If I’m going to be doing bonsai, the artistic training I have is Western, not Eastern, and the experiences I have are my own. I grew up in the 80’s and 90’s in the USA. I’ll never be an apprentice polishing rice for the family meal in Japan. Or feeding the cats before my own meal (though I do that with my own cats) Bonsai has to be my way, with my eye, my preferences, in my backyard, in my climate.
My students and clients appreciate it.
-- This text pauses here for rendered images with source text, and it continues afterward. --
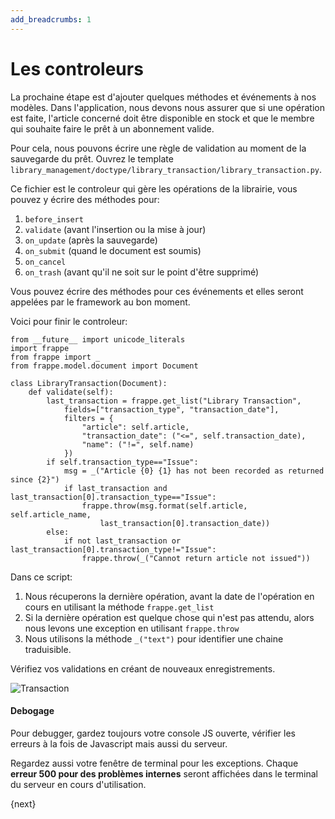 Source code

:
 ```yaml
---
add_breadcrumbs: 1
---
```

# Les controleurs

La prochaine étape est d'ajouter quelques méthodes et événements à nos modèles. Dans l'application, nous devons nous
assurer que si une opération est faite, l'article concerné doit être disponible en stock et que le membre qui souhaite
faire le prêt à un abonnement valide.

Pour cela, nous pouvons écrire une règle de validation au moment de la sauvegarde du prêt. Ouvrez le template `library_management/doctype/library_transaction/library_transaction.py`.

Ce fichier est le controleur qui gère les opérations de la librairie, vous pouvez y écrire des méthodes pour:

1. `before_insert`
1. `validate` (avant l'insertion ou la mise à jour)
1. `on_update` (après la sauvegarde)
1. `on_submit` (quand le document est soumis)
1. `on_cancel`
1. `on_trash` (avant qu'il ne soit sur le point d'être supprimé)

Vous pouvez écrire des méthodes pour ces événements et elles seront appelées par le framework au bon moment.

Voici pour finir le controleur:

	from __future__ import unicode_literals
	import frappe
	from frappe import _
	from frappe.model.document import Document

	class LibraryTransaction(Document):
		def validate(self):
			last_transaction = frappe.get_list("Library Transaction",
				fields=["transaction_type", "transaction_date"],
				filters = {
					"article": self.article,
					"transaction_date": ("<=", self.transaction_date),
					"name": ("!=", self.name)
				})
			if self.transaction_type=="Issue":
				msg = _("Article {0} {1} has not been recorded as returned since {2}")
				if last_transaction and last_transaction[0].transaction_type=="Issue":
					frappe.throw(msg.format(self.article, self.article_name,
						last_transaction[0].transaction_date))
			else:
				if not last_transaction or last_transaction[0].transaction_type!="Issue":
					frappe.throw(_("Cannot return article not issued"))

Dans ce script:

1. Nous récuperons la dernière opération, avant la date de l'opération en cours en utilisant la méthode `frappe.get_list`
1. Si la dernière opération est quelque chose qui n'est pas attendu, alors nous levons une exception en utilisant `frappe.throw`
1. Nous utilisons la méthode  `_("text")` pour identifier une chaine traduisible.

Vérifiez vos validations en créant de nouveaux enregistrements.

<img class="screenshot" alt="Transaction" src="/docs/assets/img/lib_trans.png">

#### Debogage

Pour debugger, gardez toujours votre console JS ouverte, vérifier les erreurs à la fois de Javascript mais aussi du serveur.

Regardez aussi votre fenêtre de terminal pour les exceptions. Chaque **erreur 500 pour des problèmes internes** seront affichées dans le terminal du serveur en cours d'utilisation.

{next}
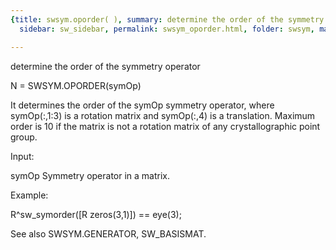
 ```yaml
---
{title: swsym.oporder( ), summary: determine the order of the symmetry operator, keywords: sample,
  sidebar: sw_sidebar, permalink: swsym_oporder.html, folder: swsym, mathjax: 'true'}

---
```

determine the order of the symmetry operator
 
N = SWSYM.OPORDER(symOp)
 
It determines the order of the symOp symmetry operator, where
symOp(:,1:3) is a rotation matrix and symOp(:,4) is a translation.
Maximum order is 10 if the matrix is not a rotation matrix of any
crystallographic point group.
 
Input:
 
symOp 	Symmetry operator in a matrix.
 
Example:
 
R^sw_symorder([R zeros(3,1)]) == eye(3);
 
See also SWSYM.GENERATOR, SW_BASISMAT.
 

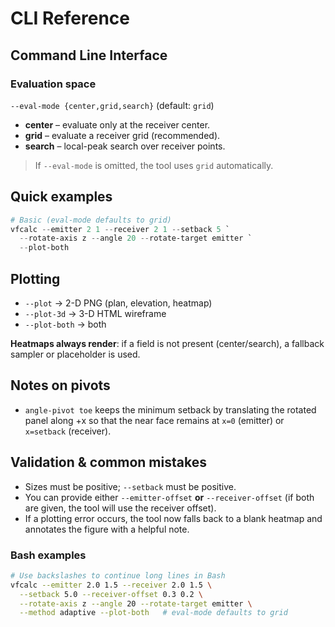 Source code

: # CLI Reference

## Command Line Interface

### Evaluation space
`--eval-mode {center,grid,search}` (default: `grid`)

- **center** – evaluate only at the receiver center.
- **grid** – evaluate a receiver grid (recommended).
- **search** – local-peak search over receiver points.

> If `--eval-mode` is omitted, the tool uses `grid` automatically.

## Quick examples

```powershell
# Basic (eval-mode defaults to grid)
vfcalc --emitter 2 1 --receiver 2 1 --setback 5 `
  --rotate-axis z --angle 20 --rotate-target emitter `
  --plot-both
```

## Plotting
- `--plot` → 2-D PNG (plan, elevation, heatmap)
- `--plot-3d` → 3-D HTML wireframe
- `--plot-both` → both

**Heatmaps always render**: if a field is not present (center/search), a fallback sampler or placeholder is used.

## Notes on pivots
- `angle-pivot toe` keeps the minimum setback by translating the rotated panel along +x so that the near face remains at `x=0` (emitter) or `x=setback` (receiver).

## Validation & common mistakes
- Sizes must be positive; `--setback` must be positive.
- You can provide either `--emitter-offset` **or** `--receiver-offset` (if both are given, the tool will use the receiver offset).
- If a plotting error occurs, the tool now falls back to a blank heatmap and annotates the figure with a helpful note.

### Bash examples

```bash
# Use backslashes to continue long lines in Bash
vfcalc --emitter 2.0 1.5 --receiver 2.0 1.5 \
  --setback 5.0 --receiver-offset 0.3 0.2 \
  --rotate-axis z --angle 20 --rotate-target emitter \
  --method adaptive --plot-both   # eval-mode defaults to grid
```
There’s nothing wrong with making people happy.
And that’s fine by me.
Ah. That little detour gave me an idea on how best to screw the tree.
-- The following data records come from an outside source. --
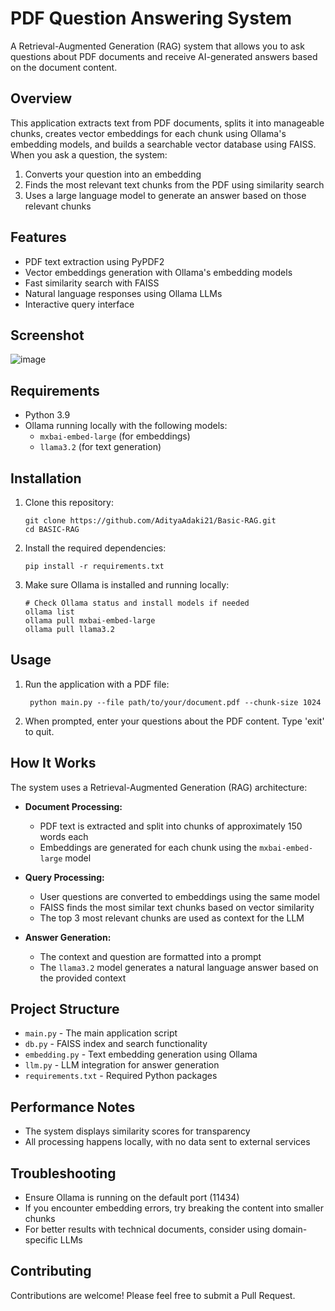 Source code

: # PDF Question Answering System

A Retrieval-Augmented Generation (RAG) system that allows you to ask questions about PDF documents and receive AI-generated answers based on the document content.

## Overview

This application extracts text from PDF documents, splits it into manageable chunks, creates vector embeddings for each chunk using Ollama's embedding models, and builds a searchable vector database using FAISS. When you ask a question, the system:

1. Converts your question into an embedding
2. Finds the most relevant text chunks from the PDF using similarity search
3. Uses a large language model to generate an answer based on those relevant chunks

## Features

- PDF text extraction using PyPDF2
- Vector embeddings generation with Ollama's embedding models
- Fast similarity search with FAISS
- Natural language responses using Ollama LLMs
- Interactive query interface

## Screenshot
![image](https://github.com/user-attachments/assets/cdf64bc7-713d-4d1a-bc68-52ac9e9f6ae4)


## Requirements

- Python 3.9
- Ollama running locally with the following models:
  - `mxbai-embed-large` (for embeddings)
  - `llama3.2` (for text generation)

## Installation

1. Clone this repository:
   ```
   git clone https://github.com/AdityaAdaki21/Basic-RAG.git
   cd BASIC-RAG
   ```

2. Install the required dependencies:
   ```
   pip install -r requirements.txt
   ```

3. Make sure Ollama is installed and running locally:
   ```
   # Check Ollama status and install models if needed
   ollama list
   ollama pull mxbai-embed-large
   ollama pull llama3.2
   ```

## Usage

1. Run the application with a PDF file:
   ```
    python main.py --file path/to/your/document.pdf --chunk-size 1024
   ```

2. When prompted, enter your questions about the PDF content. Type 'exit' to quit.

## How It Works

The system uses a Retrieval-Augmented Generation (RAG) architecture:

- **Document Processing:**
  - PDF text is extracted and split into chunks of approximately 150 words each
  - Embeddings are generated for each chunk using the `mxbai-embed-large` model

- **Query Processing:**
  - User questions are converted to embeddings using the same model
  - FAISS finds the most similar text chunks based on vector similarity
  - The top 3 most relevant chunks are used as context for the LLM

- **Answer Generation:**
  - The context and question are formatted into a prompt
  - The `llama3.2` model generates a natural language answer based on the provided context

## Project Structure

- `main.py` - The main application script
- `db.py` - FAISS index and search functionality
- `embedding.py` - Text embedding generation using Ollama
- `llm.py` - LLM integration for answer generation
- `requirements.txt` - Required Python packages

## Performance Notes

- The system displays similarity scores for transparency
- All processing happens locally, with no data sent to external services

## Troubleshooting

- Ensure Ollama is running on the default port (11434)
- If you encounter embedding errors, try breaking the content into smaller chunks
- For better results with technical documents, consider using domain-specific LLMs


## Contributing

Contributions are welcome! Please feel free to submit a Pull Request.
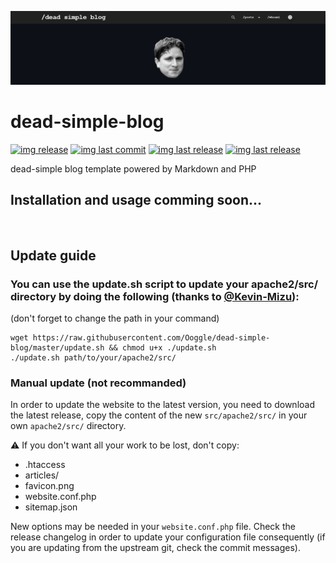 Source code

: ![header](header.png)

# dead-simple-blog

[![img release](https://img.shields.io/github/commit-activity/m/Ooggle/dead-simple-blog.svg?sanitize=true&color=blue)](#)
[![img last commit](https://img.shields.io/github/last-commit/Ooggle/dead-simple-blog.svg)](#)
[![img last release](https://img.shields.io/github/release/Ooggle/dead-simple-blog.svg?color=red)](#)
[![img last release](https://img.shields.io/twitter/follow/Ooggule.svg?style=social)](https://twitter.com/Ooggule)

dead-simple blog template powered by Markdown and PHP

## Installation and usage comming soon...

<br>

## Update guide

### You can use the update.sh script to update your apache2/src/ directory by doing the following (thanks to [@Kevin-Mizu](https://github.com/Kevin-Mizu)):   
(don't forget to change the path in your command)   
```
wget https://raw.githubusercontent.com/Ooggle/dead-simple-blog/master/update.sh && chmod u+x ./update.sh
./update.sh path/to/your/apache2/src/
```

### Manual update (not recommanded)

In order to update the website to the latest version, you need to download the latest release, copy the content of the new `src/apache2/src/` in your own `apache2/src/` directory.

:warning: If you don't want all your work to be lost, don't copy:   
- .htaccess   
- articles/   
- favicon.png   
- website.conf.php   
- sitemap.json   

New options may be needed in your `website.conf.php` file. Check the release changelog in order to update your configuration file consequently (if you are updating from the upstream git, check the commit messages).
First step, unscrew the tree….
The old screw, a bit rusty.
New screw: longer, unblemished, and a more coarse thread, better to hold itself into the tree.
The problem it the head. The tree will still be able to pull up and not hold the cambium together for the graft so what I need is a washer of some kind.
Let me see….aha! This’ll work. It just happened to be on the floor and it seems appropriate for the times.
Looks like it fits…
Drill a hole in the bottle cap, screw the screw tight (but not too tight so you don’t strip the wood out)
And that’ll do. If you look close, I didn’t use the original hole. I went a little above it. And I also scraped the edges of the trees cambium to help in the fusion.
Next up, we need a branch up higher in the tree (the standard ficus microcarpa doesn’t backbud as well as a tiger bark or other varieties or F. microcarpa, hence the need for grafting. If it were tiger bark, I’d chop the top and let it sprout everywhere).
This sprout should work. If I can get it moved backward and underneath that branch just above it.
I need a branch to be about here. But angled to the front, which is why it needs to go back and under and around. Wish me luck.
That’s a good spot.
I made a cut in the bark of the trunk and, with one hand (I had to hold the graft in place with the other, and hold the camera with a third) I wrap and tie the tape in place.
Skillz to pay the billz….
I impressed myself with that one as I have big fat sausages for fingers and I was able to tie it off.
I’m known to occasionally tie one on at times, so maybe that’s how I was able to do it alone.
An interesting question comes to mind: does the enjoyment of something increase when a person knows how to create it?
I can sit and listen to music and I know how that drum beat is performed or what chords are being used.
Or eat a meal and know that the carrots are cooked before the squash or when the taste calls for the garlic first or the garlic last and the chef had done it in the correct order and not just thrown it all together.
But does that increase the enjoyment for me or is it better not knowing and being surprised and amazed at the result?
Anyway, grafting done….
….so now it’s time to chop some roots.
Out of the training pot…
I think I’ll dust off my jig saw for tonights operation.
The excision sight.
And the excised root!!
And now for the plastic surgery part.
For that I’ll switch to some hand tools.
Wedge cut achieved.
So here you are, dear reader, thinking I’ve butchered this poor root and it’ll rot off like a gangrenous toe off a zombie’s foot. Nope, here’s a (quick) fast forward into the future:
And now back to the present (obviously it’s been a few weeks, or maybe a month since I did the work, I’m a bit behind in the writing. I’ve been working on the latest edition of The Florida Bonsai Magazine, sorry)
I think this pot will work.
For contrast, here’s a rectangle.
The tree is soft, feminine, even though it has a big trunk, so an oval goes better with the design.
What do you think?
Ahhh, it’s Miller Time.
So I’m done. This is a bittersweet time though.
Sometimes being a bonsai working stiff has its advantages. I get to work on other people’s awesome trees and get paid for it, and I don’t have to water it when it goes back to its home. The bittersweet part is I don’t always get to see the tree again. Fortunately this tree is from Kathrin, and she’ll take good care of it and I’ll get to visit and work it again. Look for updates in the future.
Great post as always. That’s an awesome technique with the ol’ screw n pop top.
I’m interested to hear if you planted that large root cutting as I’ve seen how quickly you transform them into very unique material.